Give back each entry word for word, but drop the images.

[Extracted data]

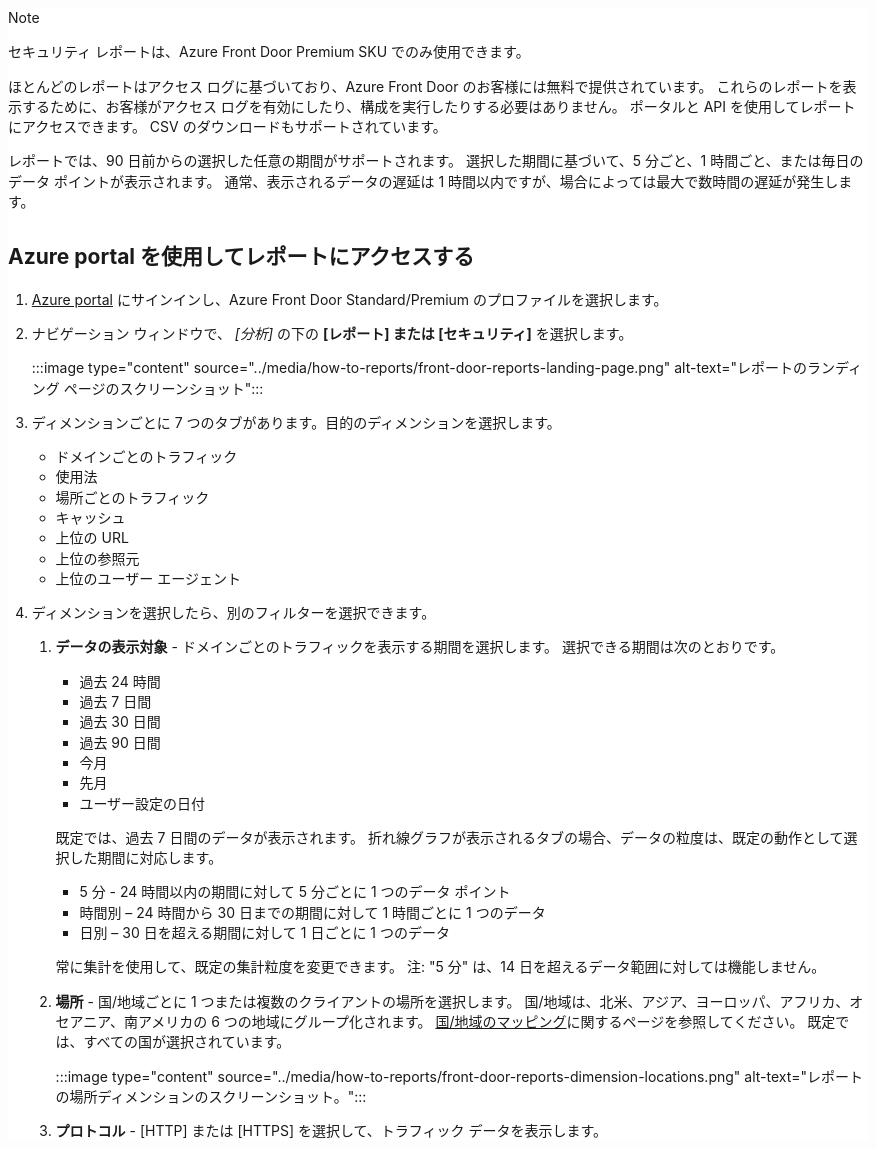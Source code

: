 > [!NOTE]
> セキュリティ レポートは、Azure Front Door Premium SKU でのみ使用できます。

ほとんどのレポートはアクセス ログに基づいており、Azure Front Door のお客様には無料で提供されています。 これらのレポートを表示するために、お客様がアクセス ログを有効にしたり、構成を実行したりする必要はありません。 ポータルと API を使用してレポートにアクセスできます。 CSV のダウンロードもサポートされています。 

レポートでは、90 日前からの選択した任意の期間がサポートされます。 選択した期間に基づいて、5 分ごと、1 時間ごと、または毎日のデータ ポイントが表示されます。 通常、表示されるデータの遅延は 1 時間以内ですが、場合によっては最大で数時間の遅延が発生します。 

## <a name="access-reports-using-the-azure-portal"></a>Azure portal を使用してレポートにアクセスする

1. [Azure portal](https://portal.azure.com) にサインインし、Azure Front Door Standard/Premium のプロファイルを選択します。

1. ナビゲーション ウィンドウで、 *[分析]* の下の **[レポート] または [セキュリティ]** を選択します。

   :::image type="content" source="../media/how-to-reports/front-door-reports-landing-page.png" alt-text="レポートのランディング ページのスクリーンショット":::

1. ディメンションごとに 7 つのタブがあります。目的のディメンションを選択します。

   * ドメインごとのトラフィック
   * 使用法 
   * 場所ごとのトラフィック
   * キャッシュ
   * 上位の URL
   * 上位の参照元
   * 上位のユーザー エージェント

1. ディメンションを選択したら、別のフィルターを選択できます。
  
    1. **データの表示対象** - ドメインごとのトラフィックを表示する期間を選択します。 選択できる期間は次のとおりです。
        
        * 過去 24 時間
        * 過去 7 日間
        * 過去 30 日間
        * 過去 90 日間
        * 今月
        * 先月
        * ユーザー設定の日付

         既定では、過去 7 日間のデータが表示されます。 折れ線グラフが表示されるタブの場合、データの粒度は、既定の動作として選択した期間に対応します。 
    
        * 5 分 - 24 時間以内の期間に対して 5 分ごとに 1 つのデータ ポイント
        * 時間別 – 24 時間から 30 日までの期間に対して 1 時間ごとに 1 つのデータ
        * 日別 – 30 日を超える期間に対して 1 日ごとに 1 つのデータ

        常に集計を使用して、既定の集計粒度を変更できます。 注: "5 分" は、14 日を超えるデータ範囲に対しては機能しません。 

    1. **場所** - 国/地域ごとに 1 つまたは複数のクライアントの場所を選択します。 国/地域は、北米、アジア、ヨーロッパ、アフリカ、オセアニア、南アメリカの 6 つの地域にグループ化されます。 [国/地域のマッピング](https://en.wikipedia.org/wiki/Subregion)に関するページを参照してください。 既定では、すべての国が選択されています。
    
        :::image type="content" source="../media/how-to-reports/front-door-reports-dimension-locations.png" alt-text="レポートの場所ディメンションのスクリーンショット。":::
   
    1. **プロトコル** - [HTTP] または [HTTPS] を選択して、トラフィック データを表示します。
 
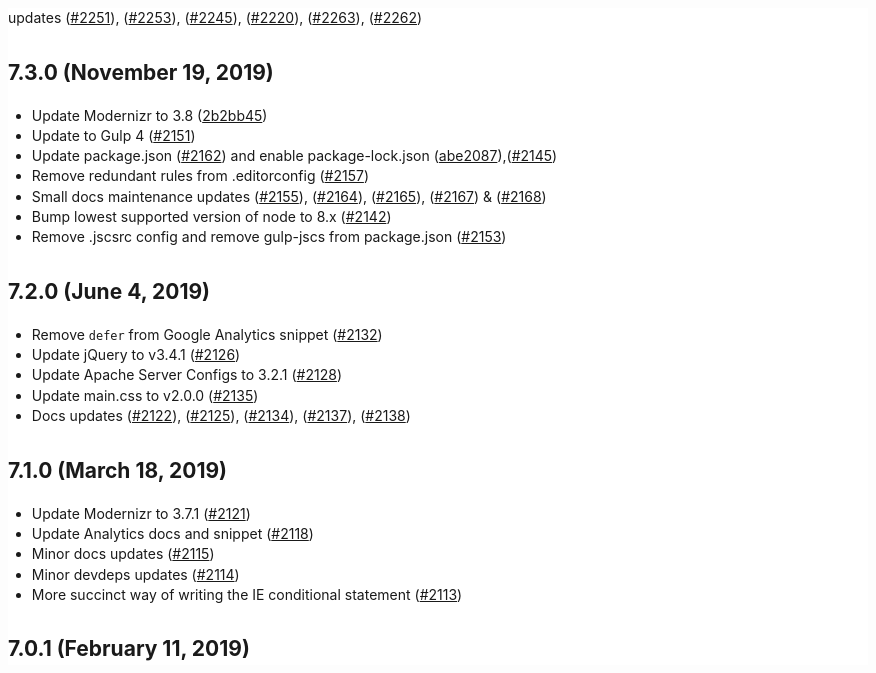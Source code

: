   updates ([#2251](https://github.com/h5bp/html5-boilerplate/pull/2251)), ([#2253](https://github.com/h5bp/html5-boilerplate/pull/2253)), ([#2245](https://github.com/h5bp/html5-boilerplate/pull/2245)), ([#2220](https://github.com/h5bp/html5-boilerplate/pull/2220)), ([#2263](https://github.com/h5bp/html5-boilerplate/pull/2263)), ([#2262](https://github.com/h5bp/html5-boilerplate/pull/2262))

## 7.3.0 (November 19, 2019)

- Update Modernizr to
  3.8 ([2b2bb45](https://github.com/h5bp/html5-boilerplate/commit/2b2bb453916b4b09a6f0929340290dc2505f7ce9))
- Update to Gulp 4 ([#2151](https://github.com/h5bp/html5-boilerplate/pull/2151))
- Update package.json ([#2162](https://github.com/h5bp/html5-boilerplate/pull/#2162)) and enable
  package-lock.json ([abe2087](https://github.com/h5bp/html5-boilerplate/commit/abe20877fdb569c84aa0a1f8ae12c51c51e41250)),([#2145](https://github.com/h5bp/html5-boilerplate/pull/#2145))
- Remove redundant rules from .editorconfig ([#2157](https://github.com/h5bp/html5-boilerplate/pull/2157))
- Small docs maintenance
  updates ([#2155](https://github.com/h5bp/html5-boilerplate/pull/2155)), ([#2164](https://github.com/h5bp/html5-boilerplate/pull/2164)), ([#2165](https://github.com/h5bp/html5-boilerplate/pull/2165)), ([#2167](https://github.com/h5bp/html5-boilerplate/pull/2167)) & ([#2168](https://github.com/h5bp/html5-boilerplate/pull/2168))
- Bump lowest supported version of node to 8.x ([#2142](https://github.com/h5bp/html5-boilerplate/pull/2142))
- Remove .jscsrc config and remove gulp-jscs from
  package.json ([#2153](https://github.com/h5bp/html5-boilerplate/pull/2153))

## 7.2.0 (June 4, 2019)

- Remove `defer` from Google Analytics snippet ([#2132](https://github.com/h5bp/html5-boilerplate/pull/2132))
- Update jQuery to v3.4.1 ([#2126](https://github.com/h5bp/html5-boilerplate/pull/2126))
- Update Apache Server Configs to 3.2.1 ([#2128](https://github.com/h5bp/html5-boilerplate/pull/2128))
- Update main.css to v2.0.0 ([#2135](https://github.com/h5bp/html5-boilerplate/pull/2135))
- Docs
  updates ([#2122](https://github.com/h5bp/html5-boilerplate/pull/2122)), ([#2125](https://github.com/h5bp/html5-boilerplate/pull/2125)), ([#2134](https://github.com/h5bp/html5-boilerplate/pull/2134)), ([#2137](https://github.com/h5bp/html5-boilerplate/pull/2137)), ([#2138](https://github.com/h5bp/html5-boilerplate/pull/2138))

## 7.1.0 (March 18, 2019)

- Update Modernizr to 3.7.1 ([#2121](https://github.com/h5bp/html5-boilerplate/pull/2121))
- Update Analytics docs and snippet ([#2118](https://github.com/h5bp/html5-boilerplate/pull/2118))
- Minor docs updates ([#2115](https://github.com/h5bp/html5-boilerplate/pull/2115))
- Minor devdeps updates ([#2114](https://github.com/h5bp/html5-boilerplate/pull/2114))
- More succinct way of writing the IE conditional
  statement ([#2113](https://github.com/h5bp/html5-boilerplate/pull/2113))

## 7.0.1 (February 11, 2019)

[/Extracted data]

▶ _Exercise result_
Source code

: > [!NOTE]
> セキュリティ レポートは、Azure Front Door Premium SKU でのみ使用できます。

ほとんどのレポートはアクセス ログに基づいており、Azure Front Door のお客様には無料で提供されています。 これらのレポートを表示するために、お客様がアクセス ログを有効にしたり、構成を実行したりする必要はありません。 ポータルと API を使用してレポートにアクセスできます。 CSV のダウンロードもサポートされています。 

レポートでは、90 日前からの選択した任意の期間がサポートされます。 選択した期間に基づいて、5 分ごと、1 時間ごと、または毎日のデータ ポイントが表示されます。 通常、表示されるデータの遅延は 1 時間以内ですが、場合によっては最大で数時間の遅延が発生します。 

## <a name="access-reports-using-the-azure-portal"></a>Azure portal を使用してレポートにアクセスする

1. [Azure portal](https://portal.azure.com) にサインインし、Azure Front Door Standard/Premium のプロファイルを選択します。

1. ナビゲーション ウィンドウで、 *[分析]* の下の **[レポート] または [セキュリティ]** を選択します。

   :::image type="content" source="../media/how-to-reports/front-door-reports-landing-page.png" alt-text="レポートのランディング ページのスクリーンショット":::

1. ディメンションごとに 7 つのタブがあります。目的のディメンションを選択します。

   * ドメインごとのトラフィック
   * 使用法 
   * 場所ごとのトラフィック
   * キャッシュ
   * 上位の URL
   * 上位の参照元
   * 上位のユーザー エージェント

1. ディメンションを選択したら、別のフィルターを選択できます。
  
    1. **データの表示対象** - ドメインごとのトラフィックを表示する期間を選択します。 選択できる期間は次のとおりです。
        
        * 過去 24 時間
        * 過去 7 日間
        * 過去 30 日間
        * 過去 90 日間
        * 今月
        * 先月
        * ユーザー設定の日付

         既定では、過去 7 日間のデータが表示されます。 折れ線グラフが表示されるタブの場合、データの粒度は、既定の動作として選択した期間に対応します。 
    
        * 5 分 - 24 時間以内の期間に対して 5 分ごとに 1 つのデータ ポイント
        * 時間別 – 24 時間から 30 日までの期間に対して 1 時間ごとに 1 つのデータ
        * 日別 – 30 日を超える期間に対して 1 日ごとに 1 つのデータ

        常に集計を使用して、既定の集計粒度を変更できます。 注: "5 分" は、14 日を超えるデータ範囲に対しては機能しません。 

    1. **場所** - 国/地域ごとに 1 つまたは複数のクライアントの場所を選択します。 国/地域は、北米、アジア、ヨーロッパ、アフリカ、オセアニア、南アメリカの 6 つの地域にグループ化されます。 [国/地域のマッピング](https://en.wikipedia.org/wiki/Subregion)に関するページを参照してください。 既定では、すべての国が選択されています。
    
        :::image type="content" source="../media/how-to-reports/front-door-reports-dimension-locations.png" alt-text="レポートの場所ディメンションのスクリーンショット。":::
   
    1. **プロトコル** - [HTTP] または [HTTPS] を選択して、トラフィック データを表示します。
 
Source code

:   updates ([#2251](https://github.com/h5bp/html5-boilerplate/pull/2251)), ([#2253](https://github.com/h5bp/html5-boilerplate/pull/2253)), ([#2245](https://github.com/h5bp/html5-boilerplate/pull/2245)), ([#2220](https://github.com/h5bp/html5-boilerplate/pull/2220)), ([#2263](https://github.com/h5bp/html5-boilerplate/pull/2263)), ([#2262](https://github.com/h5bp/html5-boilerplate/pull/2262))

## 7.3.0 (November 19, 2019)

- Update Modernizr to
  3.8 ([2b2bb45](https://github.com/h5bp/html5-boilerplate/commit/2b2bb453916b4b09a6f0929340290dc2505f7ce9))
- Update to Gulp 4 ([#2151](https://github.com/h5bp/html5-boilerplate/pull/2151))
- Update package.json ([#2162](https://github.com/h5bp/html5-boilerplate/pull/#2162)) and enable
  package-lock.json ([abe2087](https://github.com/h5bp/html5-boilerplate/commit/abe20877fdb569c84aa0a1f8ae12c51c51e41250)),([#2145](https://github.com/h5bp/html5-boilerplate/pull/#2145))
- Remove redundant rules from .editorconfig ([#2157](https://github.com/h5bp/html5-boilerplate/pull/2157))
- Small docs maintenance
  updates ([#2155](https://github.com/h5bp/html5-boilerplate/pull/2155)), ([#2164](https://github.com/h5bp/html5-boilerplate/pull/2164)), ([#2165](https://github.com/h5bp/html5-boilerplate/pull/2165)), ([#2167](https://github.com/h5bp/html5-boilerplate/pull/2167)) & ([#2168](https://github.com/h5bp/html5-boilerplate/pull/2168))
- Bump lowest supported version of node to 8.x ([#2142](https://github.com/h5bp/html5-boilerplate/pull/2142))
- Remove .jscsrc config and remove gulp-jscs from
  package.json ([#2153](https://github.com/h5bp/html5-boilerplate/pull/2153))

## 7.2.0 (June 4, 2019)

- Remove `defer` from Google Analytics snippet ([#2132](https://github.com/h5bp/html5-boilerplate/pull/2132))
- Update jQuery to v3.4.1 ([#2126](https://github.com/h5bp/html5-boilerplate/pull/2126))
- Update Apache Server Configs to 3.2.1 ([#2128](https://github.com/h5bp/html5-boilerplate/pull/2128))
- Update main.css to v2.0.0 ([#2135](https://github.com/h5bp/html5-boilerplate/pull/2135))
- Docs
  updates ([#2122](https://github.com/h5bp/html5-boilerplate/pull/2122)), ([#2125](https://github.com/h5bp/html5-boilerplate/pull/2125)), ([#2134](https://github.com/h5bp/html5-boilerplate/pull/2134)), ([#2137](https://github.com/h5bp/html5-boilerplate/pull/2137)), ([#2138](https://github.com/h5bp/html5-boilerplate/pull/2138))

## 7.1.0 (March 18, 2019)

- Update Modernizr to 3.7.1 ([#2121](https://github.com/h5bp/html5-boilerplate/pull/2121))
- Update Analytics docs and snippet ([#2118](https://github.com/h5bp/html5-boilerplate/pull/2118))
- Minor docs updates ([#2115](https://github.com/h5bp/html5-boilerplate/pull/2115))
- Minor devdeps updates ([#2114](https://github.com/h5bp/html5-boilerplate/pull/2114))
- More succinct way of writing the IE conditional
  statement ([#2113](https://github.com/h5bp/html5-boilerplate/pull/2113))

## 7.0.1 (February 11, 2019)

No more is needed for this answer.